Material for this exercise START
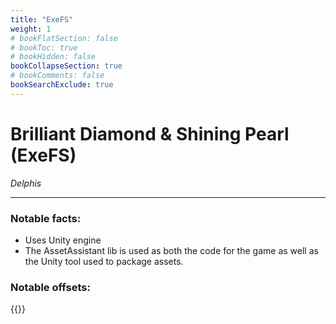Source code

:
```yaml
---
title: "ExeFS"
weight: 1
# bookFlatSection: false
# bookToc: true
# bookHidden: false
bookCollapseSection: true
# bookComments: false
bookSearchExclude: true
---
```

# Brilliant Diamond & Shining Pearl (ExeFS)

*Delphis*

------------------------------

### Notable facts:
 - Uses Unity engine
 - The AssetAssistant lib is used as both the code for the game as well as the Unity tool used to package assets.

### Notable offsets:

{{<csv-to-markdown file="data/delphis/exefs.csv">}}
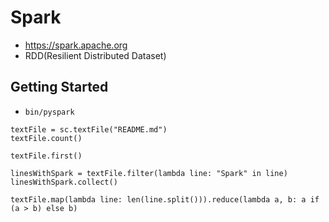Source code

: # Spark
* https://spark.apache.org
* RDD(Resilient Distributed Dataset)

## Getting Started
* `bin/pyspark`

```
textFile = sc.textFile("README.md")
textFile.count()

textFile.first()

linesWithSpark = textFile.filter(lambda line: "Spark" in line)
linesWithSpark.collect()

textFile.map(lambda line: len(line.split())).reduce(lambda a, b: a if (a > b) else b)
```
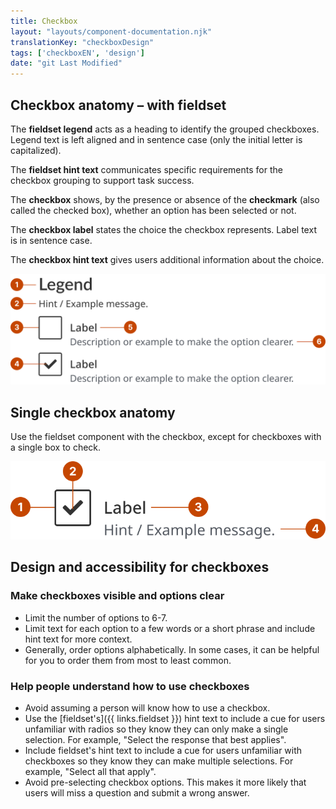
 ```yaml
---
title: Checkbox
layout: "layouts/component-documentation.njk"
translationKey: "checkboxDesign"
tags: ['checkboxEN', 'design']
date: "git Last Modified"
---
```


## Checkbox anatomy – with fieldset

The **fieldset legend** acts as a heading to identify the grouped checkboxes. Legend text is left aligned and in sentence case (only the initial letter is capitalized).

The **fieldset hint text** communicates specific requirements for the checkbox grouping to support task success.

The **checkbox** shows, by the presence or absence of the **checkmark** (also called the checked box), whether an option has been selected or not.

The **checkbox label** states the choice the checkbox represents. Label text is in sentence case.

The **checkbox hint text** gives users additional information about the choice.

<img class="b-sm b-gray p-400" src="/images/en/components/anatomy/gcds-checkbox-anatomy-with-fieldset.svg" alt="Checkbox anatomy showing the labels Fieldset legend, Fieldset Hint, Checkbox, Checkbox Label, Checkmark, and Checkbox Hint." />

## Single checkbox anatomy

Use the fieldset component with the checkbox, except for checkboxes with a single box to check.

<img class="b-sm b-gray p-400" src="/images/en/components/anatomy/gcds-checkbox-anatomy-single.svg" alt="Checkbox anatomy showing the labels Checkbox, Checkbox Label, Checkmark, and Checkbox Hint." />

## Design and accessibility for checkboxes

### Make checkboxes visible and options clear

- Limit the number of options to 6-7.
- Limit text for each option to a few words or a short phrase and include hint text for more context.
- Generally, order options alphabetically. In some cases, it can be helpful for you to order them from most to least common.

### Help people understand how to use checkboxes

- Avoid assuming a person will know how to use a checkbox.
- Use the [fieldset's]({{ links.fieldset }}) hint text to include a cue for users unfamiliar with radios so they know they can only make a single selection. For example, "Select the response that best applies".
- Include fieldset's hint text to include a cue for users unfamiliar with checkboxes so they know they can make multiple selections.  For example, "Select all that apply".
- Avoid pre-selecting checkbox options. This makes it more likely that users will miss a question and submit a wrong answer.
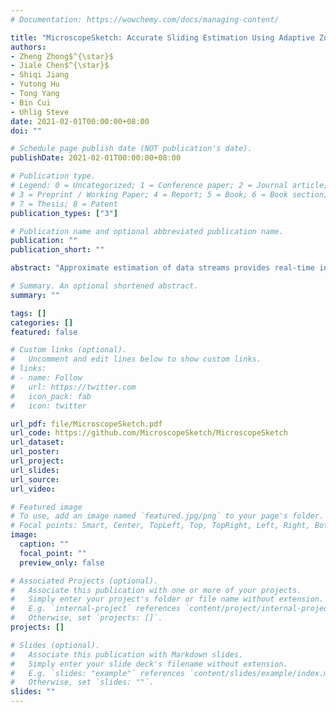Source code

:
 ```yaml
---
# Documentation: https://wowchemy.com/docs/managing-content/

title: "MicroscopeSketch: Accurate Sliding Estimation Using Adaptive Zooming"
authors:
- Zheng Zhong$^{\star}$
- Jiale Chen$^{\star}$
- Shiqi Jiang
- Yutong Hu
- Tong Yang
- Bin Cui
- Uhlig Steve
date: 2021-02-01T00:00:00+08:00
doi: ""

# Schedule page publish date (NOT publication's date).
publishDate: 2021-02-01T00:00:00+08:00

# Publication type.
# Legend: 0 = Uncategorized; 1 = Conference paper; 2 = Journal article;
# 3 = Preprint / Working Paper; 4 = Report; 5 = Book; 6 = Book section;
# 7 = Thesis; 8 = Patent
publication_types: ["3"]

# Publication name and optional abbreviated publication name.
publication: ""
publication_short: ""

abstract: "Approximate estimation of data streams provides real-time information for various applications. Estimation based on a sliding window has attracted much interest recently. The state-of-the-art approaches cannot achieve high accuracy, generality in algorithms and models, with limited memory usage, all at once. We propose MicroscopeSketch and its key technique, adaptive zooming. The key idea of adaptive zooming is to automatically zoom in or zoom out, to get a better view of the window.We theoretically analyze the error bound, the unilateral error, and the unbiased rounding error of MicroscopeSketch. We apply MicroscopeSketch to three tasks: frequency estimation, finding top-𝑘 frequent items, and finding top-𝑘 heavy changes. Compared to existing works, our experimental results show that the error of MicroscopeSketch is 363 times smaller in estimating the frequency and 15.2 smaller in finding top-𝑘 items than the existing works. All the related source code is (anonymously) provided open-source on Github."

# Summary. An optional shortened abstract.
summary: ""

tags: []
categories: []
featured: false

# Custom links (optional).
#   Uncomment and edit lines below to show custom links.
# links:
# - name: Follow
#   url: https://twitter.com
#   icon_pack: fab
#   icon: twitter

url_pdf: file/MicroscopeSketch.pdf
url_code: https://github.com/MicroscopeSketch/MicroscopeSketch
url_dataset:
url_poster:
url_project:
url_slides:
url_source:
url_video:

# Featured image
# To use, add an image named `featured.jpg/png` to your page's folder. 
# Focal points: Smart, Center, TopLeft, Top, TopRight, Left, Right, BottomLeft, Bottom, BottomRight.
image:
  caption: ""
  focal_point: ""
  preview_only: false

# Associated Projects (optional).
#   Associate this publication with one or more of your projects.
#   Simply enter your project's folder or file name without extension.
#   E.g. `internal-project` references `content/project/internal-project/index.md`.
#   Otherwise, set `projects: []`.
projects: []

# Slides (optional).
#   Associate this publication with Markdown slides.
#   Simply enter your slide deck's filename without extension.
#   E.g. `slides: "example"` references `content/slides/example/index.md`.
#   Otherwise, set `slides: ""`.
slides: ""
---
```


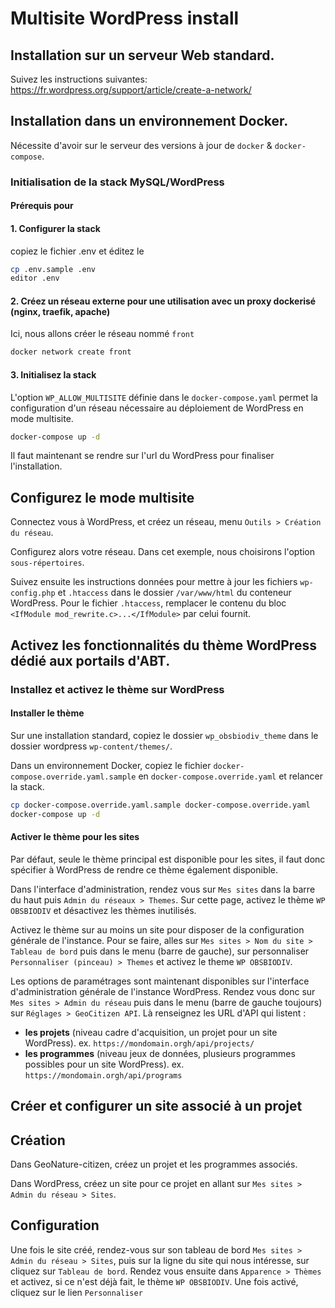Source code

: # Multisite WordPress install

## Installation sur un serveur Web standard.

Suivez les instructions suivantes: https://fr.wordpress.org/support/article/create-a-network/

## Installation dans un environnement Docker.

Nécessite d'avoir sur le serveur des versions à jour de `docker` & `docker-compose`.

### Initialisation de la stack MySQL/WordPress

#### Prérequis pour 

#### 1. Configurer la stack

copiez le fichier .env et éditez le

```bash
cp .env.sample .env
editor .env
```

#### 2. Créez un réseau externe pour une utilisation avec un proxy dockerisé (nginx, traefik, apache)

Ici, nous allons créer le réseau nommé `front`

```bash
docker network create front
```

#### 3. Initialisez la stack

L'option `WP_ALLOW_MULTISITE` définie dans le `docker-compose.yaml` permet la configuration d'un réseau nécessaire au déploiement de WordPress en mode multisite.

```bash
docker-compose up -d
```

Il faut maintenant se rendre sur l'url du WordPress pour finaliser l'installation.

## Configurez le mode multisite

Connectez vous à WordPress, et créez un réseau, menu `Outils > Création du réseau`.

Configurez alors votre réseau. Dans cet exemple, nous choisirons l'option `sous-répertoires`.

Suivez ensuite les instructions données pour mettre à jour les fichiers `wp-config.php` et `.htaccess` dans le dossier `/var/www/html` du conteneur WordPress. Pour le fichier `.htaccess`, remplacer le contenu du bloc `<IfModule mod_rewrite.c>...</IfModule>` par celui fournit.

## Activez les fonctionnalités du thème WordPress dédié aux portails d'ABT.

### Installez et activez le thème sur WordPress

#### Installer le thème

Sur une installation standard, copiez le dossier `wp_obsbiodiv_theme` dans le dossier wordpress `wp-content/themes/`. 

Dans un environnement Docker, copiez le fichier `docker-compose.override.yaml.sample` en `docker-compose.override.yaml` et relancer la stack.

```bash
cp docker-compose.override.yaml.sample docker-compose.override.yaml 
docker-compose up -d
```
#### Activer le thème pour les sites

Par défaut, seule le thème principal est disponible pour les sites, il faut donc spécifier à WordPress de rendre ce thème également disponible.

Dans l'interface d'administration, rendez vous sur `Mes sites` dans la barre du haut puis `Admin du réseaux > Themes`. Sur cette page, activez le thème `WP OBSBIODIV` et désactivez les thèmes inutilisés.

Activez le thème sur au moins un site pour disposer de la configuration générale de l'instance. Pour se faire, alles sur `Mes sites > Nom du site > Tableau de bord` puis dans le menu (barre de gauche), sur  personnaliser `Personnaliser (pinceau) > Themes` et activez le theme `WP OBSBIODIV`.

Les options de paramétrages sont maintenant disponibles sur l'interface d'administration générale de l'instance WordPress. Rendez vous donc sur `Mes sites > Admin du réseau` puis dans le menu (barre de gauche toujours) sur `Réglages > GeoCitizen API`. Là renseignez les URL d'API qui listent :
* **les projets** (niveau cadre d'acquisition, un projet pour un site WordPress). ex. `https://mondomain.orgh/api/projects/`
* **les programmes** (niveau jeux de données, plusieurs programmes possibles pour un site WordPress). ex. `https://mondomain.orgh/api/programs`

## Créer et configurer un site associé à un projet


## Création 

Dans GeoNature-citizen, créez un projet et les programmes associés.

Dans WordPress, créez un site pour ce projet en allant sur  `Mes sites > Admin du réseau > Sites`.

## Configuration

Une fois le site créé, rendez-vous sur son tableau de bord `Mes sites > Admin du réseau > Sites`, puis sur la ligne du site qui nous intéresse, sur cliquez sur `Tableau de bord`. Rendez vous ensuite dans `Apparence > Thèmes` et activez, si ce n'est déjà fait, le thème `WP OBSBIODIV`. Une fois activé, cliquez sur le lien `Personnaliser`





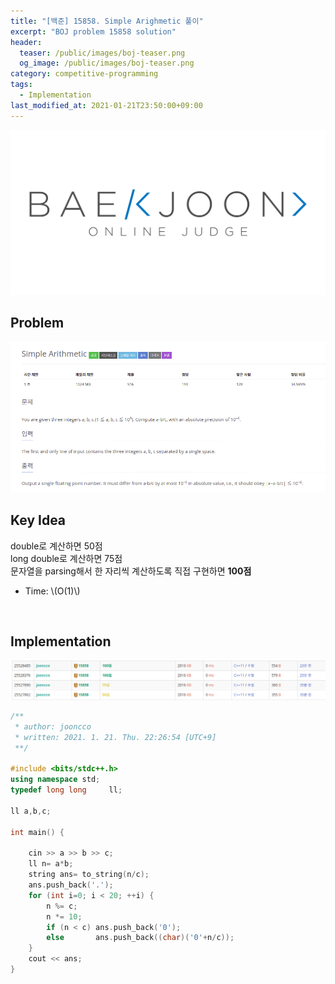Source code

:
 ```yaml
---
title: "[백준] 15858. Simple Arighmetic 풀이"
excerpt: "BOJ problem 15858 solution"
header:
  teaser: /public/images/boj-teaser.png
  og_image: /public/images/boj-teaser.png
category: competitive-programming
tags:
  - Implementation
last_modified_at: 2021-01-21T23:50:00+09:00
---
```

<a href="https://www.acmicpc.net/">
  <img src="/public/images/boj-logo.png"/>
</a>

## Problem
<a href="https://www.acmicpc.net/problem/15858">
  <img src="/public/images/boj-15858.png"/>
</a>

<br/>

## Key Idea
double로 계산하면 50점  
long double로 계산하면 75점  
문자열을 parsing해서 한 자리씩 계산하도록 직접 구현하면 **100점**  

- Time: \\(O(1)\\)

<br/>

## Implementation
<img src="/public/images/boj-15858-result.png"/>

```cpp
/**
 * author: jooncco
 * written: 2021. 1. 21. Thu. 22:26:54 [UTC+9]
 **/

#include <bits/stdc++.h>
using namespace std;
typedef long long     ll;

ll a,b,c;

int main() {

    cin >> a >> b >> c;
    ll n= a*b;
    string ans= to_string(n/c);
    ans.push_back('.');
    for (int i=0; i < 20; ++i) {
        n %= c;
        n *= 10;
        if (n < c) ans.push_back('0');
        else       ans.push_back((char)('0'+n/c));
    }
    cout << ans;
}

```
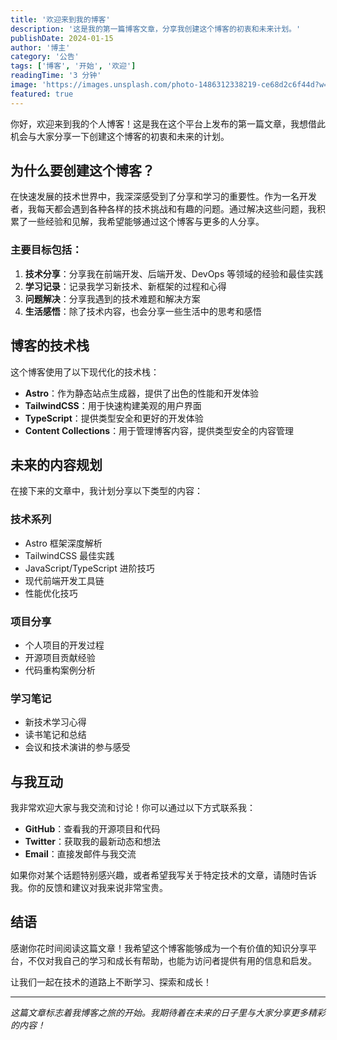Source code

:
 ```yaml
---
title: '欢迎来到我的博客'
description: '这是我的第一篇博客文章，分享我创建这个博客的初衷和未来计划。'
publishDate: 2024-01-15
author: '博主'
category: '公告'
tags: ['博客', '开始', '欢迎']
readingTime: '3 分钟'
image: 'https://images.unsplash.com/photo-1486312338219-ce68d2c6f44d?w=800&h=400&fit=crop'
featured: true
---
```



你好，欢迎来到我的个人博客！这是我在这个平台上发布的第一篇文章，我想借此机会与大家分享一下创建这个博客的初衷和未来的计划。

## 为什么要创建这个博客？

在快速发展的技术世界中，我深深感受到了分享和学习的重要性。作为一名开发者，我每天都会遇到各种各样的技术挑战和有趣的问题。通过解决这些问题，我积累了一些经验和见解，我希望能够通过这个博客与更多的人分享。

### 主要目标包括：

1. **技术分享**：分享我在前端开发、后端开发、DevOps 等领域的经验和最佳实践
2. **学习记录**：记录我学习新技术、新框架的过程和心得
3. **问题解决**：分享我遇到的技术难题和解决方案
4. **生活感悟**：除了技术内容，也会分享一些生活中的思考和感悟

## 博客的技术栈

这个博客使用了以下现代化的技术栈：

- **Astro**：作为静态站点生成器，提供了出色的性能和开发体验
- **TailwindCSS**：用于快速构建美观的用户界面
- **TypeScript**：提供类型安全和更好的开发体验
- **Content Collections**：用于管理博客内容，提供类型安全的内容管理

## 未来的内容规划

在接下来的文章中，我计划分享以下类型的内容：

### 技术系列
- Astro 框架深度解析
- TailwindCSS 最佳实践
- JavaScript/TypeScript 进阶技巧
- 现代前端开发工具链
- 性能优化技巧

### 项目分享
- 个人项目的开发过程
- 开源项目贡献经验
- 代码重构案例分析

### 学习笔记
- 新技术学习心得
- 读书笔记和总结
- 会议和技术演讲的参与感受

## 与我互动

我非常欢迎大家与我交流和讨论！你可以通过以下方式联系我：

- **GitHub**：查看我的开源项目和代码
- **Twitter**：获取我的最新动态和想法
- **Email**：直接发邮件与我交流

如果你对某个话题特别感兴趣，或者希望我写关于特定技术的文章，请随时告诉我。你的反馈和建议对我来说非常宝贵。

## 结语

感谢你花时间阅读这篇文章！我希望这个博客能够成为一个有价值的知识分享平台，不仅对我自己的学习和成长有帮助，也能为访问者提供有用的信息和启发。

让我们一起在技术的道路上不断学习、探索和成长！

---

*这篇文章标志着我博客之旅的开始。我期待着在未来的日子里与大家分享更多精彩的内容！*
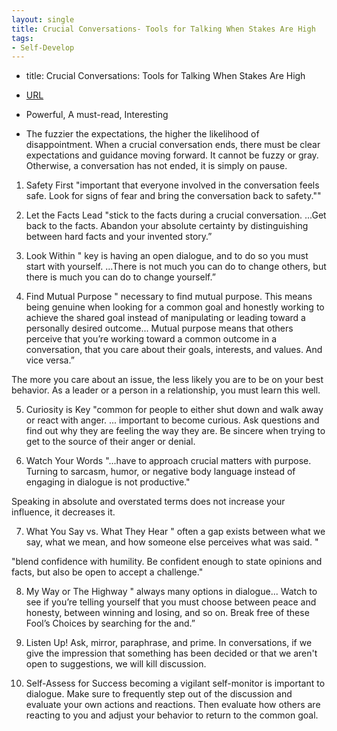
 ```yaml
---
layout: single
title: Crucial Conversations- Tools for Talking When Stakes Are High
tags:
- Self-Develop
---
```


- title: Crucial Conversations: Tools for Talking When Stakes Are High
- [URL](https://www.amazon.com/Crucial-Conversations-Talking-Stakes-Second/dp/1469266822)
- Powerful, A must-read, Interesting




- The fuzzier the expectations, the higher the likelihood of disappointment. When a crucial conversation ends, there must be clear expectations and guidance moving forward. It cannot be fuzzy or gray. Otherwise, a conversation has not ended, it is simply on pause.

1. Safety First
"important that everyone involved in the conversation feels safe. Look for signs of fear and bring the conversation back to safety.""

2. Let the Facts Lead
"stick to the facts during a crucial conversation. ...Get back to the facts. Abandon your absolute certainty by distinguishing between hard facts and your invented story.”

3. Look Within
" key  is having an open dialogue, and to do so you must start with yourself. ...There is not much you can do to change others, but there is much you can do to change yourself.”

4. Find Mutual Purpose
" necessary to find mutual purpose. This means being genuine when looking for a common goal and honestly working to achieve the shared goal instead of manipulating or leading toward a personally desired outcome... Mutual purpose means that others perceive that you’re working toward a common outcome in a conversation, that you care about their goals, interests, and values. And vice versa.” 

 The more you care about an issue, the less likely you are to be on your best behavior. As a leader or a person in a relationship, you must learn this well. 

5. Curiosity is Key
"common for people to either shut down and walk away or react with anger. ... important to become curious. Ask questions and find out why they are feeling the way they are. Be sincere when trying to get to the source of their anger or denial.


6. Watch Your Words
"...have to approach crucial matters with purpose. Turning to sarcasm, humor, or negative body language instead of engaging in dialogue is not productive." 

Speaking in absolute and overstated terms does not increase your influence, it decreases it. 

7.  What You Say vs. What They Hear
" often a gap exists between what we say, what we mean, and how someone else perceives what was said. " 

"blend confidence with humility. Be confident enough to state opinions and facts, but also be open to accept a challenge."

8.  My Way or The Highway
" always many options in dialogue... Watch to see if you’re telling yourself that you must choose between peace and honesty, between winning and losing, and so on. Break free of these Fool’s Choices by searching for the and.” 


9. Listen Up!
Ask, mirror, paraphrase, and prime. In conversations, if we give the impression that something has been decided or that we aren't open to suggestions, we will kill discussion.

10. Self-Assess for Success
 becoming a vigilant self-monitor is important to dialogue. Make sure to frequently step out of the discussion and evaluate your own actions and reactions. Then evaluate how others are reacting to you and adjust your behavior to return to the common goal.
Material for this exercise END
## [Task]
Only lines belong in the copy, not pictures: write out exactly the lines of the records from the first through the one holding "## Single checkbox anatomy".

## [Expected output]
Source code

:
```yaml
---
title: "ExeFS"
weight: 1
# bookFlatSection: false
# bookToc: true
# bookHidden: false
bookCollapseSection: true
# bookComments: false
bookSearchExclude: true
---
```

# Brilliant Diamond & Shining Pearl (ExeFS)

*Delphis*

------------------------------

### Notable facts:
 - Uses Unity engine
 - The AssetAssistant lib is used as both the code for the game as well as the Unity tool used to package assets.

### Notable offsets:

{{<csv-to-markdown file="data/delphis/exefs.csv">}}
Source code

: # Spark
* https://spark.apache.org
* RDD(Resilient Distributed Dataset)

## Getting Started
* `bin/pyspark`

```
textFile = sc.textFile("README.md")
textFile.count()

textFile.first()

linesWithSpark = textFile.filter(lambda line: "Spark" in line)
linesWithSpark.collect()

textFile.map(lambda line: len(line.split())).reduce(lambda a, b: a if (a > b) else b)
```
 ```yaml
---
title: Checkbox
layout: "layouts/component-documentation.njk"
translationKey: "checkboxDesign"
tags: ['checkboxEN', 'design']
date: "git Last Modified"
---
```


## Checkbox anatomy – with fieldset

The **fieldset legend** acts as a heading to identify the grouped checkboxes. Legend text is left aligned and in sentence case (only the initial letter is capitalized).

The **fieldset hint text** communicates specific requirements for the checkbox grouping to support task success.

The **checkbox** shows, by the presence or absence of the **checkmark** (also called the checked box), whether an option has been selected or not.

The **checkbox label** states the choice the checkbox represents. Label text is in sentence case.

The **checkbox hint text** gives users additional information about the choice.

<img class="b-sm b-gray p-400" src="/images/en/components/anatomy/gcds-checkbox-anatomy-with-fieldset.svg" alt="Checkbox anatomy showing the labels Fieldset legend, Fieldset Hint, Checkbox, Checkbox Label, Checkmark, and Checkbox Hint." />

## Single checkbox anatomy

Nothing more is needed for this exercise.